WHAT IS BEING ASKED >>
What is needed is a word-for-word transcript of the listing, free of pictures.

*** Opening of RECORDS FOR THE EXERCISE ***

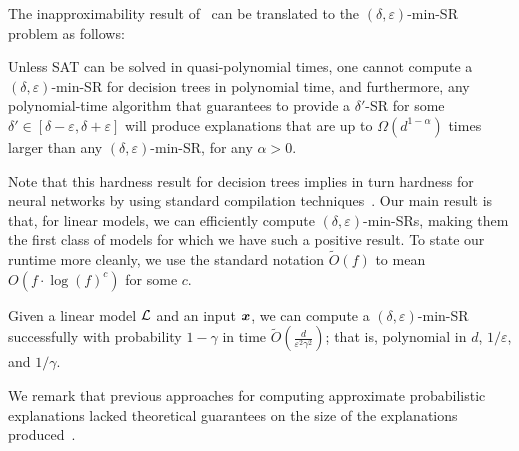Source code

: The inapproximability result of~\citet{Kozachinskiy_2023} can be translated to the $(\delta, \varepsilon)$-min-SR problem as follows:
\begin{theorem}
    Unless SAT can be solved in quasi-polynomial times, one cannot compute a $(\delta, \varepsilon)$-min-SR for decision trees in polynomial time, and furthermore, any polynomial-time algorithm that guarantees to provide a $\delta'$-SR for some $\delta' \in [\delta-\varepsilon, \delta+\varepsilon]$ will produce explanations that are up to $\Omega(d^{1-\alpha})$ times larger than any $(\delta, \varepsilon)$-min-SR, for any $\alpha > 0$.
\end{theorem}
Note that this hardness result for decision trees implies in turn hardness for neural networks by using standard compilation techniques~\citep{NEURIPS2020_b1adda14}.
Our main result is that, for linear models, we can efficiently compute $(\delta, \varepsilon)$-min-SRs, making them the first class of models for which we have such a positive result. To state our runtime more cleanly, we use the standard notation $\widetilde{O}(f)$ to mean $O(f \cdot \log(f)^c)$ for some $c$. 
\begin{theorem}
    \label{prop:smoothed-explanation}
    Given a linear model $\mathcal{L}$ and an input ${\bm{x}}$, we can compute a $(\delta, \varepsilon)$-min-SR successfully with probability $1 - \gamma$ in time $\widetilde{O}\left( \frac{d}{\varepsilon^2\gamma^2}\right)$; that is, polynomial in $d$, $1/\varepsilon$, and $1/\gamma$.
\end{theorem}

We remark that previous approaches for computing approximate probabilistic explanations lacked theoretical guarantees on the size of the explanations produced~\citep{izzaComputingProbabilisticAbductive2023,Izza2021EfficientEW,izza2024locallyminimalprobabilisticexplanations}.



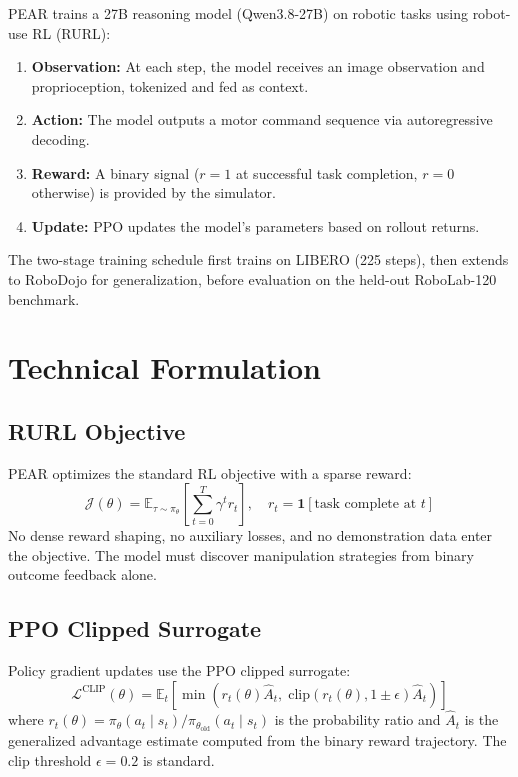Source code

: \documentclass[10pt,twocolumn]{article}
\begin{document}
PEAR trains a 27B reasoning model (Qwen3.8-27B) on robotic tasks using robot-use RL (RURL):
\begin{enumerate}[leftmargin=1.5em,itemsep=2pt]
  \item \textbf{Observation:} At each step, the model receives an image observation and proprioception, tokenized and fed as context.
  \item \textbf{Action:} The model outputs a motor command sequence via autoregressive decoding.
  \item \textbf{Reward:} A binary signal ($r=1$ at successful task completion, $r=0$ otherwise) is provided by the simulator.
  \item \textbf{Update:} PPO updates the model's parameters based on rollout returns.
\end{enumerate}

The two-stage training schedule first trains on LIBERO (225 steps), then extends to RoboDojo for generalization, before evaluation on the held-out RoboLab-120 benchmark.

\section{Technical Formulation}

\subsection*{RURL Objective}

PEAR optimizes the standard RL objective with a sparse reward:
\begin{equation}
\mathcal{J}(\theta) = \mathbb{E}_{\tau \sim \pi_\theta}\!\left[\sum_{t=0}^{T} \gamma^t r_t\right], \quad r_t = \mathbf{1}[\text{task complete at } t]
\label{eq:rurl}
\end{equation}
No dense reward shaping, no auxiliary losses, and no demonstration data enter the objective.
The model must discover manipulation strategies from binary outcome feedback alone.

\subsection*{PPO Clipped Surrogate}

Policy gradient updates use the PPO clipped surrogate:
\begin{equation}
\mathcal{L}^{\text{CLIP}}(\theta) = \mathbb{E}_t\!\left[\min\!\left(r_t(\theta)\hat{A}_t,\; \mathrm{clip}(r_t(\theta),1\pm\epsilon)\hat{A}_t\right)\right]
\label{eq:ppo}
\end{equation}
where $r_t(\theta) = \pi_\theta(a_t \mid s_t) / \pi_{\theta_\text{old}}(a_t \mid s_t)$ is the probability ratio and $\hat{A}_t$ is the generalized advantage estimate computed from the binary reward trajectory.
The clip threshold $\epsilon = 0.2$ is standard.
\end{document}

*** Close of RECORDS FOR THE EXERCISE ***

REPLY TO THE EXERCISE >>
Source code

: The inapproximability result of~\citet{Kozachinskiy_2023} can be translated to the $(\delta, \varepsilon)$-min-SR problem as follows:
\begin{theorem}
    Unless SAT can be solved in quasi-polynomial times, one cannot compute a $(\delta, \varepsilon)$-min-SR for decision trees in polynomial time, and furthermore, any polynomial-time algorithm that guarantees to provide a $\delta'$-SR for some $\delta' \in [\delta-\varepsilon, \delta+\varepsilon]$ will produce explanations that are up to $\Omega(d^{1-\alpha})$ times larger than any $(\delta, \varepsilon)$-min-SR, for any $\alpha > 0$.
\end{theorem}
Note that this hardness result for decision trees implies in turn hardness for neural networks by using standard compilation techniques~\citep{NEURIPS2020_b1adda14}.
Our main result is that, for linear models, we can efficiently compute $(\delta, \varepsilon)$-min-SRs, making them the first class of models for which we have such a positive result. To state our runtime more cleanly, we use the standard notation $\widetilde{O}(f)$ to mean $O(f \cdot \log(f)^c)$ for some $c$. 
\begin{theorem}
    \label{prop:smoothed-explanation}
    Given a linear model $\mathcal{L}$ and an input ${\bm{x}}$, we can compute a $(\delta, \varepsilon)$-min-SR successfully with probability $1 - \gamma$ in time $\widetilde{O}\left( \frac{d}{\varepsilon^2\gamma^2}\right)$; that is, polynomial in $d$, $1/\varepsilon$, and $1/\gamma$.
\end{theorem}

We remark that previous approaches for computing approximate probabilistic explanations lacked theoretical guarantees on the size of the explanations produced~\citep{izzaComputingProbabilisticAbductive2023,Izza2021EfficientEW,izza2024locallyminimalprobabilisticexplanations}.



Source code

: \documentclass[10pt,twocolumn]{article}
\begin{document}
PEAR trains a 27B reasoning model (Qwen3.8-27B) on robotic tasks using robot-use RL (RURL):
\begin{enumerate}[leftmargin=1.5em,itemsep=2pt]
  \item \textbf{Observation:} At each step, the model receives an image observation and proprioception, tokenized and fed as context.
  \item \textbf{Action:} The model outputs a motor command sequence via autoregressive decoding.
  \item \textbf{Reward:} A binary signal ($r=1$ at successful task completion, $r=0$ otherwise) is provided by the simulator.
  \item \textbf{Update:} PPO updates the model's parameters based on rollout returns.
\end{enumerate}

The two-stage training schedule first trains on LIBERO (225 steps), then extends to RoboDojo for generalization, before evaluation on the held-out RoboLab-120 benchmark.

\section{Technical Formulation}

\subsection*{RURL Objective}

PEAR optimizes the standard RL objective with a sparse reward:
\begin{equation}
\mathcal{J}(\theta) = \mathbb{E}_{\tau \sim \pi_\theta}\!\left[\sum_{t=0}^{T} \gamma^t r_t\right], \quad r_t = \mathbf{1}[\text{task complete at } t]
\label{eq:rurl}
\end{equation}
No dense reward shaping, no auxiliary losses, and no demonstration data enter the objective.
The model must discover manipulation strategies from binary outcome feedback alone.

\subsection*{PPO Clipped Surrogate}

Policy gradient updates use the PPO clipped surrogate:
\begin{equation}
\mathcal{L}^{\text{CLIP}}(\theta) = \mathbb{E}_t\!\left[\min\!\left(r_t(\theta)\hat{A}_t,\; \mathrm{clip}(r_t(\theta),1\pm\epsilon)\hat{A}_t\right)\right]
\label{eq:ppo}
\end{equation}
where $r_t(\theta) = \pi_\theta(a_t \mid s_t) / \pi_{\theta_\text{old}}(a_t \mid s_t)$ is the probability ratio and $\hat{A}_t$ is the generalized advantage estimate computed from the binary reward trajectory.
The clip threshold $\epsilon = 0.2$ is standard.
\end{document}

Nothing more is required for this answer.